When was the Last Time You Used Gopher?
ahuber asks: "As part of a class for LIS 391 @ the University of Illinois, I'm doing a history of the gopher protocol. My intent in this is to track the rise and fall of old technologies in hope that it tells us something about technologies we use today. So, my question to you is: When was the last time you used a gopher server? What did you use it for? And finally, do you miss the gopher now that its virtually gone? While some of you may think this is a silly topic, old and useful technologies are going the way of Gopher every day. One example from my campus is the retiring of the newsgroup server and telnet. Do you have any similar experiences that made you think twice about giving up an older technology?"
Was when I wrote the "Atomic Mp3 Finder" about 2 months before Napster came out.
It was a piece of shit, as I was still new to development, but was fun, and I learned a TON.
Are there any benifits of Gopher over http/html at all?
I think the only time I used Gopher was when I was a student back at the University of Minnesota (whose mascot, the Golden Gopher, provided the inspiration for the protocol's name for those at the U of M who developed it). I think that was 1992 or '93.
It didn't really make too much of an impression on me, though. I dimly remember that is was a very rigidly hierarchical menu-based system, difficult to use if you didn't know where in the hierarchy to look. But that's about all I remember.
Wikipedia has a good article on Gopher.
Gopher seemed very antiquated since this new HTML thing allowed you to do the same stuff as Gopher, but also format it, use different text sizes and WOW... pictures. We downloaded this thing called Netscape and opened a text editor and went at it. Anyone at the school that had a "Computer" account could post these so called "web pages" to their personl storage space. It was a very generous amount of space too, 2 MB. We were amazed, we could put almost two 3 1/4 floppies worth of useless stuff there for everyone to see.
Fear Is the Only God
There's a fantastic archive at gopher.quux.org . I don't think there's anything there which isn't accessible on the Web, but it's nice to see something useful on Gopher.
The best thing about this site is that it's still accessible when our shonky Web cache breaks. If you're incapable of doing any work without the Web, at least you can read Project Gutenberg, the Jargon File, or the Internet Oracle archives from here.
(BTW: there are a few broken selectors on this site at the moment; unfortunately some of the most useful stuff. Hopefully it'll be fixed soon.)

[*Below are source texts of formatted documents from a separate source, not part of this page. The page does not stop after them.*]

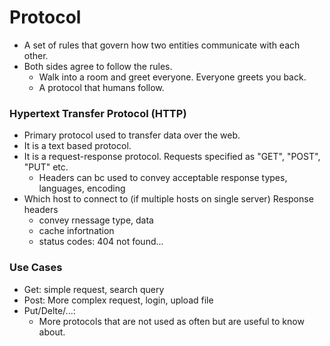 # Protocol
- A set of rules that govern how two entities communicate with each other.
- Both sides agree to follow the rules.
  - Walk into a room and greet everyone. Everyone greets you back.
  - A protocol that humans follow.
### Hypertext Transfer Protocol (HTTP)
- Primary protocol used to transfer data over the web.
- It is a text based protocol.
- It is a request-response protocol.
Requests specified as "GET", "POST", "PUT" etc.
  - Headers can bc used to convey acceptable response types, languages, encoding
- Which host to connect to (if multiple hosts on single server)
Response headers
  - convey rnessage type, data
  - cache infortnation
  - status codes: 404 not found...
### Use Cases
- Get: simple request, search query
- Post: More complex request, login, upload file
- Put/Delte/...:
  - More protocols that are not used as often but are useful to know about.
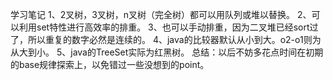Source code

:学习笔记
1、2叉树，3叉树，n叉树（完全树）都可以用队列或堆以替换。
2、可以利用set特性进行高效率的排重。
3、也可以手动排重，因为二叉堆已经sort过了，所以重复的数字必然是连续的。
4、java的比较器默认从小到大。o2-o1则为从大到小。
5、java的TreeSet实际为红黑树。
总结：以后不妨多花点时间在初期的base规律探索上，以免错过一些没想到的point。
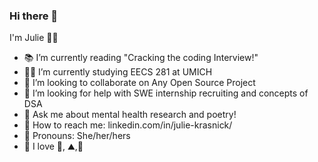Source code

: ### Hi there 👋
I'm Julie :red_haired_woman:	
- :books: I’m currently reading "Cracking the coding Interview!"
- :woman_technologist: I’m currently studying EECS 281 at UMICH
- :deciduous_tree:	 I’m looking to collaborate on Any Open Source Project
- 🤔 I’m looking for help with SWE internship recruiting and concepts of DSA
- :thought_balloon:	Ask me about mental health research and poetry!
- :link: How to reach me: linkedin.com/in/julie-krasnick/
- :slightly_smiling_face: Pronouns: She/her/hers
- :partying_face:	I love :chocolate_bar:, :mountain:,:tennis:		

<!--
**jckras/jckras** is a ✨ _special_ ✨ repository because its `README.md` (this file) appears on your GitHub profile.

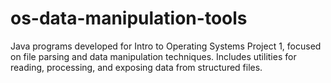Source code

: # os-data-manipulation-tools
 Java programs developed for Intro to Operating Systems Project 1, focused on file parsing and data manipulation techniques. Includes utilities for reading, processing, and exposing data from structured files.
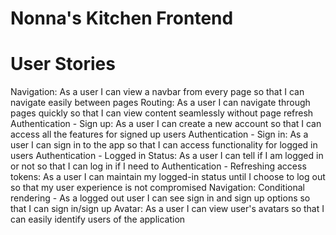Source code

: # Nonna's Kitchen Frontend

# User Stories
Navigation: As a user I can view a navbar from every page so that I can navigate easily between pages
Routing: As a user I can navigate through pages quickly so that I can view content seamlessly without page refresh
Authentication - Sign up: As a user I can create a new account so that I can access all the features for signed up users
Authentication - Sign in: As a user I can sign in to the app so that I can access functionality for logged in users
Authentication - Logged in Status: As a user I can tell if I am logged in or not so that I can log in if I need to
Authentication - Refreshing access tokens: As a user I can maintain my logged-in status until I choose to log out so that my user experience is not compromised
Navigation: Conditional rendering - As a logged out user I can see sign in and sign up options so that I can sign in/sign up
Avatar: As a user I can view user's avatars so that I can easily identify users of the application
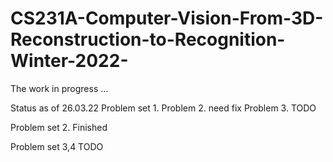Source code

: # CS231A-Computer-Vision-From-3D-Reconstruction-to-Recognition-Winter-2022-

The work in progress ...

Status as of 26.03.22
Problem set 1.
    Problem 2. need fix
    Problem 3. TODO

Problem set 2.
    Finished

Problem set 3,4 TODO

I've never used gopher myself (other than for seeing what it looked like), but you may all want to check out Floodgap Gopher-HTTP Proxy
And yes, you do need a proxy, as just about all modern browsers (yes, even Mozilla) don't render gopher correctly - compare your browser with what it should look like.
And naturally, the proxy links to lots of still-existent gopherspaces, for all you wondering if there are any still out there...
> One example from my campus is the retiring of the newsgroup server and telnet.
Okay, see, gopher being retired is one thing - we have a superior (far superior) replacement. There _is_ no obviously-superior replacement for NNTP yet, and the only superior replacement for telnet is secure telnet.
The interfaces of web forum software are still leagues behind that of a decent NNTP client, and what are you going to do when you need the functionality of telnet?
Bizarre decision.
Archie searched ftp sites for a given file. There was a central server that polled all the known sites occasionally, and it handled your requests.
Veronica indexed gopher sites, much like google does web sites.
Of course, you could have learned all this much faster by just using google.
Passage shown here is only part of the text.